BRIEF: Where the word "enterprise" occurs in a line of the data, return the whole line.

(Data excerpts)
§

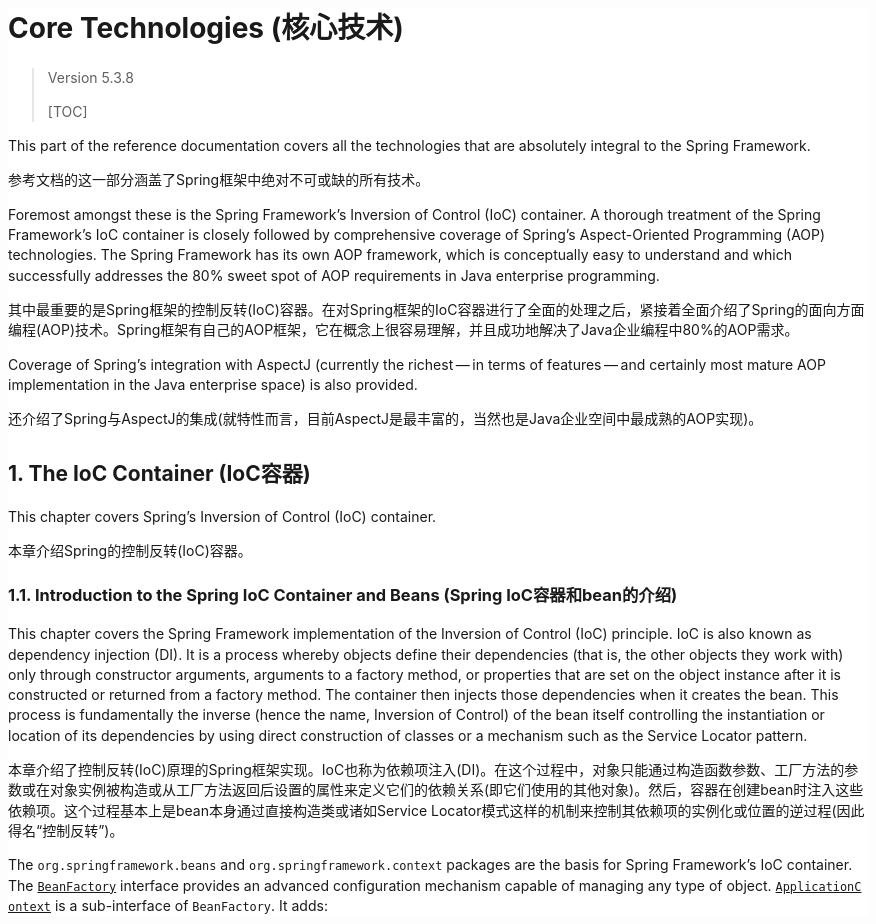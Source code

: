 # Core Technologies (核心技术)

> Version 5.3.8
>
> [TOC]
>
> 

This part of the reference documentation covers all the technologies that are absolutely integral to the Spring Framework.

参考文档的这一部分涵盖了Spring框架中绝对不可或缺的所有技术。

Foremost amongst these is the Spring Framework’s Inversion of Control (IoC) container. A thorough treatment of the Spring Framework’s IoC container is closely followed by comprehensive coverage of Spring’s Aspect-Oriented Programming (AOP) technologies. The Spring Framework has its own AOP framework, which is conceptually easy to understand and which successfully addresses the 80% sweet spot of AOP requirements in Java enterprise programming.

其中最重要的是Spring框架的控制反转(IoC)容器。在对Spring框架的IoC容器进行了全面的处理之后，紧接着全面介绍了Spring的面向方面编程(AOP)技术。Spring框架有自己的AOP框架，它在概念上很容易理解，并且成功地解决了Java企业编程中80%的AOP需求。

Coverage of Spring’s integration with AspectJ (currently the richest — in terms of features — and certainly most mature AOP implementation in the Java enterprise space) is also provided.

还介绍了Spring与AspectJ的集成(就特性而言，目前AspectJ是最丰富的，当然也是Java企业空间中最成熟的AOP实现)。

## 1. The IoC Container (IoC容器)

This chapter covers Spring’s Inversion of Control (IoC) container.

本章介绍Spring的控制反转(IoC)容器。

### 1.1. Introduction to the Spring IoC Container and Beans (Spring IoC容器和bean的介绍)

This chapter covers the Spring Framework implementation of the Inversion of Control (IoC) principle. IoC is also known as dependency injection (DI). It is a process whereby objects define their dependencies (that is, the other objects they work with) only through constructor arguments, arguments to a factory method, or properties that are set on the object instance after it is constructed or returned from a factory method. The container then injects those dependencies when it creates the bean. This process is fundamentally the inverse (hence the name, Inversion of Control) of the bean itself controlling the instantiation or location of its dependencies by using direct construction of classes or a mechanism such as the Service Locator pattern.

本章介绍了控制反转(IoC)原理的Spring框架实现。IoC也称为依赖项注入(DI)。在这个过程中，对象只能通过构造函数参数、工厂方法的参数或在对象实例被构造或从工厂方法返回后设置的属性来定义它们的依赖关系(即它们使用的其他对象)。然后，容器在创建bean时注入这些依赖项。这个过程基本上是bean本身通过直接构造类或诸如Service Locator模式这样的机制来控制其依赖项的实例化或位置的逆过程(因此得名“控制反转”)。

The `org.springframework.beans` and `org.springframework.context` packages are the basis for Spring Framework’s IoC container. The [`BeanFactory`](https://docs.spring.io/spring-framework/docs/5.3.8/javadoc-api/org/springframework/beans/factory/BeanFactory.html) interface provides an advanced configuration mechanism capable of managing any type of object. [`ApplicationContext`](https://docs.spring.io/spring-framework/docs/5.3.8/javadoc-api/org/springframework/context/ApplicationContext.html) is a sub-interface of `BeanFactory`. It adds:


[^此配置元数据表示作为应用程序开发人员，你如何告诉Spring容器实例化、配置和组装应用程序中的对象。]: 这句话的意思应该是: 你可以通过这些配置来告诉Ioc容器去实例化、配置和组装应用程序中的对象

§

SOLUTION:
Foremost amongst these is the Spring Framework’s Inversion of Control (IoC) container. A thorough treatment of the Spring Framework’s IoC container is closely followed by comprehensive coverage of Spring’s Aspect-Oriented Programming (AOP) technologies. The Spring Framework has its own AOP framework, which is conceptually easy to understand and which successfully addresses the 80% sweet spot of AOP requirements in Java enterprise programming.
Coverage of Spring’s integration with AspectJ (currently the richest — in terms of features — and certainly most mature AOP implementation in the Java enterprise space) is also provided.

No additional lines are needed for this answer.